◆ **WHAT YOU ARE ASKED TO DO**: Quote exactly and only this range of lines in the data below: the line that holds "To develop Node.js" to the line that holds "- **YugabyteDB cluster**", both included.

◆ **Stored data**:
--*--

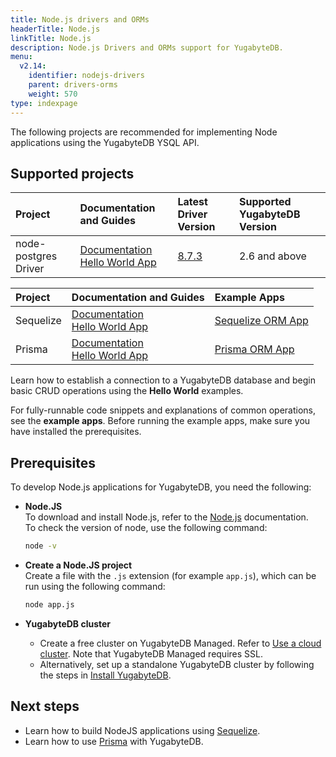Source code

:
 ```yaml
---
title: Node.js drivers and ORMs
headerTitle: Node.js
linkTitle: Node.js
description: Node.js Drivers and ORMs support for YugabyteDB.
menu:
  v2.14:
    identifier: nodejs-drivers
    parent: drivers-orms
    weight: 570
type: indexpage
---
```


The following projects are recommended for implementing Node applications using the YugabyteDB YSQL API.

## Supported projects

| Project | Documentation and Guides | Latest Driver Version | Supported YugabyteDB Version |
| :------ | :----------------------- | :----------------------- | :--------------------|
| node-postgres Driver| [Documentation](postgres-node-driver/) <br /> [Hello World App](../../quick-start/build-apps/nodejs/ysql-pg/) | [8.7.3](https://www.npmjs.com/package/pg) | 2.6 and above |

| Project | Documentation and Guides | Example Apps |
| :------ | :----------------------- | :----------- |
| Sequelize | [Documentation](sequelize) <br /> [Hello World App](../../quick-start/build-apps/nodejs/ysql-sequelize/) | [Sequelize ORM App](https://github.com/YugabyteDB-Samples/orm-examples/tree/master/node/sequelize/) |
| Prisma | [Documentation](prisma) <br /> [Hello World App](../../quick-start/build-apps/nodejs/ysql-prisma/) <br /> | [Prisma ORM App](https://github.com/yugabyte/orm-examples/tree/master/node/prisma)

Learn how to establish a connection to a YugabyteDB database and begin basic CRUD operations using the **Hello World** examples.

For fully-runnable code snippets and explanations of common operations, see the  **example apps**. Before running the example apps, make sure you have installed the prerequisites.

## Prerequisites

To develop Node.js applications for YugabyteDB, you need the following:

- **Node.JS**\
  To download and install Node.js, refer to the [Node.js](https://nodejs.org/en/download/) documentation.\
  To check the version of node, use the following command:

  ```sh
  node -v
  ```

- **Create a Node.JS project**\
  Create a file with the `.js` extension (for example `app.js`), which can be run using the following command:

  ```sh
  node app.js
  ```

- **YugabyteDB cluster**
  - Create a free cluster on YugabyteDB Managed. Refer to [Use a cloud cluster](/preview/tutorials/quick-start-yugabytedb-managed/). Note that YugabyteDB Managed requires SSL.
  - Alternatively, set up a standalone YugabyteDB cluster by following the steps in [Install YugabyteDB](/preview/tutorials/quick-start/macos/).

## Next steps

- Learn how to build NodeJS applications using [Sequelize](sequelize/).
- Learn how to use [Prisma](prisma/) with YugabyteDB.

--*--

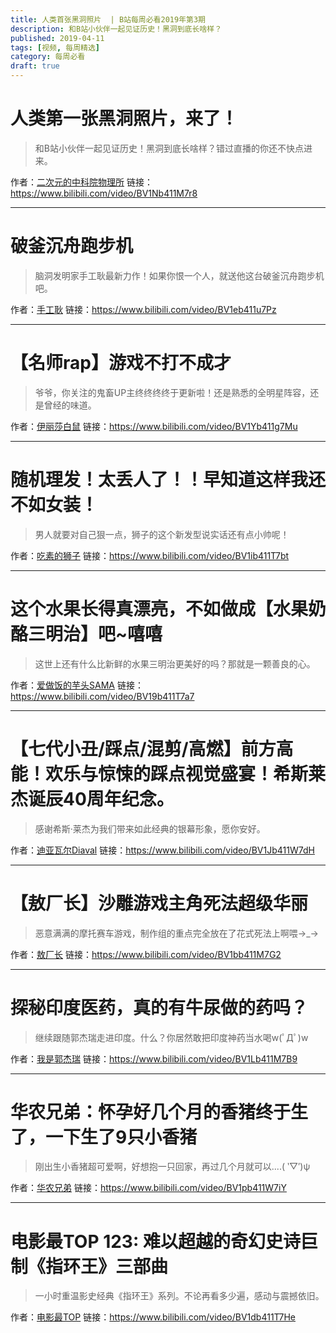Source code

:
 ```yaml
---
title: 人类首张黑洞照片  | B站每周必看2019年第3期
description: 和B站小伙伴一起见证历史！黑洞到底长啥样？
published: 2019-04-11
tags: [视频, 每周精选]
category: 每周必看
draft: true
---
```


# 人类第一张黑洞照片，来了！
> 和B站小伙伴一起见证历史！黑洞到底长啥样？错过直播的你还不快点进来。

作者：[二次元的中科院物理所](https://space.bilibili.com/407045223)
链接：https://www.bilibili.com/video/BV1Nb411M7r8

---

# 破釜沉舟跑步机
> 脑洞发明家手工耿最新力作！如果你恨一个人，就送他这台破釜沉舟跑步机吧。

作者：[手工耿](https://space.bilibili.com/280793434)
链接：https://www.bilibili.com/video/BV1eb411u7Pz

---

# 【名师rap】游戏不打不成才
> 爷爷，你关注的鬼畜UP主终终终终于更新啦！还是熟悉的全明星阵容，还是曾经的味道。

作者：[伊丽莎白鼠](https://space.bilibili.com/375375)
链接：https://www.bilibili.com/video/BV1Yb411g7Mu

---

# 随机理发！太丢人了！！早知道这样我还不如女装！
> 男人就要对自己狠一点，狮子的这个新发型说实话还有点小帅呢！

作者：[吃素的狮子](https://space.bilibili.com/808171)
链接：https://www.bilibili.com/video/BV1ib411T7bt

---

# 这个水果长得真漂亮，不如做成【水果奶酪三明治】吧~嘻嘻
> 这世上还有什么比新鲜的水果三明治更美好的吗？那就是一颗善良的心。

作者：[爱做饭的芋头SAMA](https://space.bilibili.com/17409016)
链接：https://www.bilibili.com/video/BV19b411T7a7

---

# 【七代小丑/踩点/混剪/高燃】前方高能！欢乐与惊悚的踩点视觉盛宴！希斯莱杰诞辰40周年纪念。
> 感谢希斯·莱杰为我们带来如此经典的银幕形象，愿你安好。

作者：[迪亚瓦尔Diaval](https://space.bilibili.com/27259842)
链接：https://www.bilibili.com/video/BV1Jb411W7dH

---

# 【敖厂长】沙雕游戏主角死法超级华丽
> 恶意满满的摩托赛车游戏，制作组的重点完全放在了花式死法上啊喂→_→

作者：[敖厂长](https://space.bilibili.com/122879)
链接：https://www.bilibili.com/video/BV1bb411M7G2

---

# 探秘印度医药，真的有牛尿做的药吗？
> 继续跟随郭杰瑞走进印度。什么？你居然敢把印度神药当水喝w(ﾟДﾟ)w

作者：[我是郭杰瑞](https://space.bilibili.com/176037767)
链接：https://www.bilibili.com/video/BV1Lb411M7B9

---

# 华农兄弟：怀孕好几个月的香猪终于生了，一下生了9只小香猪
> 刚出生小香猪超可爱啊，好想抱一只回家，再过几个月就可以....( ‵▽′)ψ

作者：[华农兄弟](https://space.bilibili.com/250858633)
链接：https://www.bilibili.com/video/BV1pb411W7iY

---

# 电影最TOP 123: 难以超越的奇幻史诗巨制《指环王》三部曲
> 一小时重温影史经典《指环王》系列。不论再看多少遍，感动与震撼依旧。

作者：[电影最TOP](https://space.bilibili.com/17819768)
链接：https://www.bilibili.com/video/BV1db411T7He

--*--

◆ **REPLY**:
To develop Node.js applications for YugabyteDB, you need the following:

- **Node.JS**\
  To download and install Node.js, refer to the [Node.js](https://nodejs.org/en/download/) documentation.\
  To check the version of node, use the following command:

  ```sh
  node -v
  ```

- **Create a Node.JS project**\
  Create a file with the `.js` extension (for example `app.js`), which can be run using the following command:

  ```sh
  node app.js
  ```

- **YugabyteDB cluster**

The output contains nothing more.